Un libro che potrei consigliare solo a pochi tra coloro che si sentono feriti e intrappolati nella nostra epoca.

Non è un racconto per lettori giovani, che lo sfoglierebbero come fosse un Charles Bukowski; non è per arrabbiati di piazza e di social, per chi sta cercando la propria strada e per gli intellò galleggianti sull’ideologia; serve, invece, una furiosa sensibilità speciale per capire e sentire, per riconoscere, lo squarcio spirituale evocato da queste pagine.

Nord ripercorre la fuga precipitosa di Céline (con la moglie Lili, il gatto Bébert e l’attore La Vigue) dalla Francia di Vichy attraverso la Germania bombardata – Baden-Baden, il Brandeburgo – mirando alla Danimarca.

È un testo di un’intensità sconcertante: Berlino città di facciate, dove la voce del Führer è un’allucinazione uditiva, i personaggi grotteschi, e più sono «potenti» e più le medaglie che s’appuntano sul petto li fanno esplodere come palloncini gonfiati, nobili viziosi che portano a spasso un cane pelle e ossa, per mostrare ai contadini che anche al castello si fa la fame, per poi ingozzarsi nelle proprie stanze, i fasti taroccati e le formalità di un Reich in sfacelo, i grandi hotel in segreta dismissione, nelle camere orge d’individui senza futuro, debosciati... Tutto è ritratto in una luce d’oltretomba; tutto è «notturno», il fosforo delle bombe, gli uomini immobili nell’oscurità che cascano al solo toccarli, cadaveri...

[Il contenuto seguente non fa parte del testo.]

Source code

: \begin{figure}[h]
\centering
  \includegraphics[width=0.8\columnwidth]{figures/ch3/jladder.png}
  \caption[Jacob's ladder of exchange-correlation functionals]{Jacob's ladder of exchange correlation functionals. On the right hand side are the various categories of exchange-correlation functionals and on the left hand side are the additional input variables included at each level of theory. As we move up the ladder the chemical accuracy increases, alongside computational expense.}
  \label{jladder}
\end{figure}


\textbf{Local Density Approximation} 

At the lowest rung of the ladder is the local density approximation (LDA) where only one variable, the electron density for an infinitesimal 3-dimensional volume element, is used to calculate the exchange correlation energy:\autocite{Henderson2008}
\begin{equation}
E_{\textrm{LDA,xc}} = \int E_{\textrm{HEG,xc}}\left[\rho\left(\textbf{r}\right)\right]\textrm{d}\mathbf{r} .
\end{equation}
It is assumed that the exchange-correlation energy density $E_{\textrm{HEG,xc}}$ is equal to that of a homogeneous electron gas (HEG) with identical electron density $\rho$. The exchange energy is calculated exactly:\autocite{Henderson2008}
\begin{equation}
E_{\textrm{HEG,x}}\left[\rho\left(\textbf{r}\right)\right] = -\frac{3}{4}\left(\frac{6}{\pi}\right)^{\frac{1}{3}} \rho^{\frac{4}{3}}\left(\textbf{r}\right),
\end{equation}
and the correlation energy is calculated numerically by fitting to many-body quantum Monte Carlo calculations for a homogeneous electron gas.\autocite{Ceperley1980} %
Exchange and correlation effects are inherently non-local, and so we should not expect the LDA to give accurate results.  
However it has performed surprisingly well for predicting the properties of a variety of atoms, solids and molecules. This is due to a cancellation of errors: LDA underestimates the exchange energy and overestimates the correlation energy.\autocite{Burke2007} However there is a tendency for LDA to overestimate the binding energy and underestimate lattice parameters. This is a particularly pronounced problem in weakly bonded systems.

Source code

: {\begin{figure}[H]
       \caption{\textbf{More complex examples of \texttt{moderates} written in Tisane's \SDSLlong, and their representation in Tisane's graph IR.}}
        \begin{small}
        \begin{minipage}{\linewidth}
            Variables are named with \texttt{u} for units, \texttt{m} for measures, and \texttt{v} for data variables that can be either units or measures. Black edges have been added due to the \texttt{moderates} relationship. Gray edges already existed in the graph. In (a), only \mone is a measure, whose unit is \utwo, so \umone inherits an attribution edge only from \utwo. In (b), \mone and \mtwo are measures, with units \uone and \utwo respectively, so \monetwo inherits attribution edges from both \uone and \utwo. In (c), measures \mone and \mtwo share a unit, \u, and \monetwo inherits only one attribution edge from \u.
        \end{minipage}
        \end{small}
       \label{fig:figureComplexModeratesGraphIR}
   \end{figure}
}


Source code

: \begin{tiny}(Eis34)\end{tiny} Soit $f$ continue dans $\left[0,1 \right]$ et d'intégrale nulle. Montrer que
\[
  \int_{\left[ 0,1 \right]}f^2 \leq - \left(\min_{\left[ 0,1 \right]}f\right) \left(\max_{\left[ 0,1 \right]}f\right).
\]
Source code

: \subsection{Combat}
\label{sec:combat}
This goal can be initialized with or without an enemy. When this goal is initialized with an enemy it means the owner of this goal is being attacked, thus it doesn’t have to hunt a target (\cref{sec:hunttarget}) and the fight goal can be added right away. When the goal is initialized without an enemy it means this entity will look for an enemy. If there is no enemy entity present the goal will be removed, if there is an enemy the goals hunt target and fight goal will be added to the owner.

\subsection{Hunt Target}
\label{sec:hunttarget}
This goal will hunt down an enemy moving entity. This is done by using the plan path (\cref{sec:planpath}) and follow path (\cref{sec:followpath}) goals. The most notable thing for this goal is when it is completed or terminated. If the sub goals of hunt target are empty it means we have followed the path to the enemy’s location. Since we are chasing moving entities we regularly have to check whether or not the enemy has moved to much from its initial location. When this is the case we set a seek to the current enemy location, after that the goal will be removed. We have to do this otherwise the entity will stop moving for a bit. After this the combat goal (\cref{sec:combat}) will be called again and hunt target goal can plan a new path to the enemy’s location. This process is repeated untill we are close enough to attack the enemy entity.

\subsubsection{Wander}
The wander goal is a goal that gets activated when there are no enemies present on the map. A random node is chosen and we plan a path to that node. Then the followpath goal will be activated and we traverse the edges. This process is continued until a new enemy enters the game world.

Ma appunto. Leggevo Nord e pensavo: se c’è uno scrittore di cui abbiamo bisogno come il pane, può essere solo un nuovo Céline. I maestrini in tivù alle otto e mezzo della sera, i facitori editoriali, i truci ambientalisti della pagina scritta che stranamente, negli ultimi tempi, scelgono una postura intimidatoria: non arriverà mai nulla di vero da loro. E nemmeno dal pavido Michel Houellebecq.

A un certo istante del dramma – e il lettore sente che è così – troviamo Céline nell’abisso tra due vuoti: la Francia su cui, esaltandosi, aveva puntato e da cui fugge, e la Germania in rovina dove rincorre frontiere e permessi. Più nessun punto di partenza, più nessuno d’arrivo.

È la disillusione completa, il buio della Storia, il mondo ridotto a fame e burocrazia, cioè, a farci caso, il mondo dell’attuale Ceo capitalism, con la differenza che noi «moriremo mangiando» e pensando di nutrirci (cfr. Nebbia in agosto, il gran film di Kai Wessel), accasciati in qualche lounge di vetro e acciaio.

Fatico, come dicevo, a consigliare Nord ai giovani, oggi educati a non capirlo, o a sprezzarlo senza leggerlo. Manca loro, e non a loro soltanto, un pezzo d’anima, di profonda esperienza, di disperata e rognosa vitalità, di pietas, e la conoscenza dell’odio. Credo che nell’immediato futuro una parte della letteratura – tra cui Céline e Friedrich Hölderlin – diventerà ancora più inaccessibile allo Spirito (anche se resterà disponibile alla ricerca accademica, in piena metastasi, e al cleptomane mercato wc, web e computer).